I am currently studying a course on commutative algebra and came across this statement:
An Ideal $I$ in a ring $R$ is prime if and only if $R\setminus I$ is a multiplicative set.
I have proved it the following way and was wondering if anyone would be kind enough to go through the proof to check for any errors.
So assume $R\setminus I$ is multiplicative, then $f\in R\setminus I$, $g \in R\setminus I\implies fg \in R\setminus I$. This is the same as saying $f,g$ not in $I$ implies $f.g$ not in $I$. So we just take the contrapositive of this to get our implication that $f.g$ $\in$ $I$ $\implies$ $f$ $\in$ $I$ or $g$ $\in$ $I$. Hence I is prime.
Now suppose $I$ is prime. Then,
$f.g$ $\in$ $I$ $\implies$ $f$ $\in$ $I$ or $g$ $\in$ $I$. Again taking the contrapositive of this, we can deduce the relation from above which would show that $R\setminus I$ is indeed multiplicative.
Is this a valid enough proof or would I need to be more "rigourous"?
Best Answer
I correct one direction. can you correct the other?

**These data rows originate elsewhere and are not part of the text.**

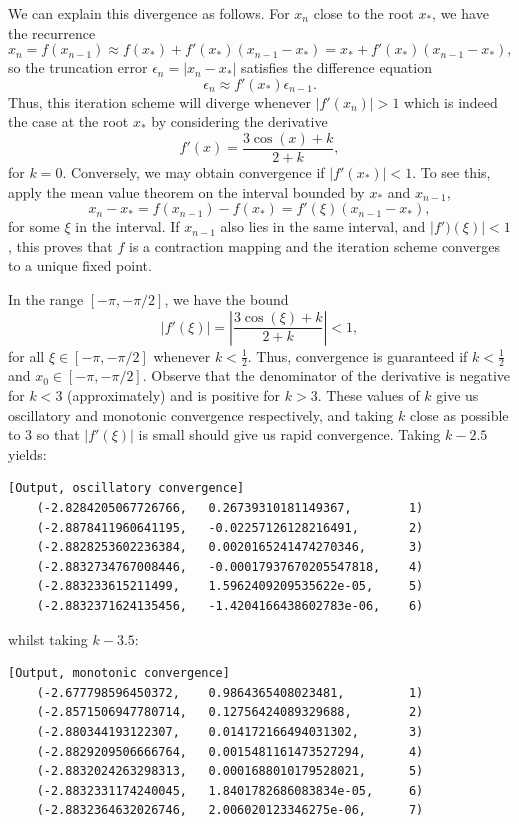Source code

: \documentclass{article}
\begin{document}
We can explain this divergence as follows. For \(x_n\) close to the root \(x_*\), we have the recurrence
\[ x_n = f(x_{n-1}) \approx f(x_*) + f'(x_*)(x_{n-1} - x_*) = x_* + f'(x_*)(x_{n-1} -x_*), \]
so the truncation error \(\epsilon_n = |x_n - x_*|\) satisfies the difference equation
\[ \epsilon_n \approx f'(x_*) \epsilon_{n-1}. \]
Thus, this iteration scheme will diverge whenever \(|f'(x_n)| > 1\) which is indeed the case at the root \(x_*\) by considering the derivative
\[ f'(x) = \frac{3\cos(x) + k}{2 + k}, \]
for \(k = 0\). Conversely, we may obtain convergence if \(|f'(x_*)| < 1\). To see this, apply the mean value theorem on the interval bounded by \(x_*\) and \(x_{n-1}\),
\[ x_n - x_* = f(x_{n-1}) - f(x_*) = f'(\xi)(x_{n-1} -x_*), \]
for some \(\xi\) in the interval. If \(x_{n-1}\) also lies in the same interval, and \(|f')(\xi)| < 1\), this proves that \(f\) is a contraction mapping and the iteration scheme converges to a unique fixed point. 

In the range \([-\pi, -\pi/2]\), we have the bound
\[ |f'(\xi)| = \left|\frac{3\cos(\xi) + k}{2 + k}\right| < 1, \]
for all \(\xi \in [-\pi, -\pi/2]\) whenever \(k < \frac{1}{2}\). Thus, convergence is guaranteed if \(k< \frac{1}{2}\) and \(x_0 \in [-\pi, -\pi/2]\). Observe that the denominator of the derivative is negative for \(k < 3\) (approximately) and is positive for \(k >  3\). These values of \(k\) give us oscillatory and monotonic convergence respectively, and taking \(k\) close as possible to \(3\) so that \(|f'(\xi)|\) is small should give us rapid convergence. Taking \(k - 2.5\) yields:

\begin{verbatim}[Output, oscillatory convergence]
    (-2.8284205067726766,   0.26739310181149367,        1)
    (-2.8878411960641195,   -0.02257126128216491,       2)
    (-2.8828253602236384,   0.0020165241474270346,      3)
    (-2.8832734767008446,   -0.00017937670205547818,    4)
    (-2.883233615211499,    1.5962409209535622e-05,     5)
    (-2.8832371624135456,   -1.4204166438602783e-06,    6)
\end{verbatim}

whilst taking \(k - 3.5\):

\begin{verbatim}[Output, monotonic convergence]
    (-2.677798596450372,    0.9864365408023481,         1)
    (-2.8571506947780714,   0.12756424089329688,        2)
    (-2.880344193122307,    0.014172166494031302,       3)
    (-2.8829209506666764,   0.0015481161473527294,      4)
    (-2.8832024263298313,   0.0001688010179528021,      5)
    (-2.8832331174240045,   1.8401782686083834e-05,     6)
    (-2.8832364632026746,   2.006020123346275e-06,      7)
\end{verbatim}
\end{document}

Assume $R\setminus I$ is multiplicative set. So:
$$(f \in R\setminus I) \land (g\in R\setminus I)\implies f g \in R\setminus I.$$ This is the same as saying
$$f g \notin R\setminus I\implies (f\notin R\setminus I) \lor (g\notin R\setminus I)$$ This is the same as saying $$fg\in I\implies (f\in I) \lor (g\in I).$$ So $I$ is is prime.